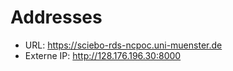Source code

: # Addresses

- URL: https://sciebo-rds-ncpoc.uni-muenster.de
- Externe IP: http://128.176.196.30:8000
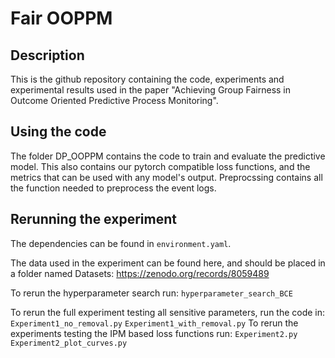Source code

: # Fair OOPPM

## Description

This is the github repository containing the code, experiments and experimental results used in the paper "Achieving Group Fairness in Outcome Oriented Predictive Process Monitoring".

## Using the code

The folder DP_OOPPM contains the code to train and evaluate the predictive model. 
This also contains our pytorch compatible loss functions, and the metrics that can be used with any model's output.
Preprocssing contains all the function needed to preprocess the event logs.

## Rerunning the experiment

The dependencies can be found in `environment.yaml`.

The data used in the experiment can be found here, and should be placed in a folder named Datasets: https://zenodo.org/records/8059489

To rerun the hyperparameter search run:
`hyperparameter_search_BCE`

To rerun the full experiment testing all sensitive parameters, run the code in:
`Experiment1_no_removal.py`
`Experiment1_with_removal.py`
To rerun the experiments testing the IPM based loss functions run:
`Experiment2.py`
`Experiment2_plot_curves.py`




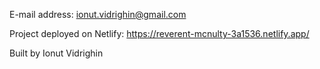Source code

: 
E-mail address: ionut.vidrighin@gmail.com

Project deployed on Netlify: https://reverent-mcnulty-3a1536.netlify.app/

Built by Ionut Vidrighin
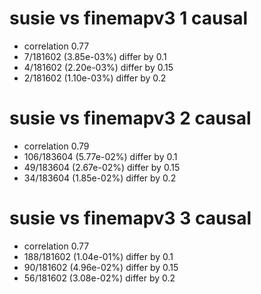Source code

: # susie vs finemapv3  1 causal

- correlation 0.77
- 7/181602 (3.85e-03%) differ by 0.1
- 4/181602 (2.20e-03%) differ by 0.15
- 2/181602 (1.10e-03%) differ by 0.2


# susie vs finemapv3  2 causal

- correlation 0.79
- 106/183604 (5.77e-02%) differ by 0.1
- 49/183604 (2.67e-02%) differ by 0.15
- 34/183604 (1.85e-02%) differ by 0.2


# susie vs finemapv3  3 causal

- correlation 0.77
- 188/181602 (1.04e-01%) differ by 0.1
- 90/181602 (4.96e-02%) differ by 0.15
- 56/181602 (3.08e-02%) differ by 0.2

****

# Directions
Show all lines above that contain "functions".

# Response to the exercise
This also contains our pytorch compatible loss functions, and the metrics that can be used with any model's output.
To rerun the experiments testing the IPM based loss functions run:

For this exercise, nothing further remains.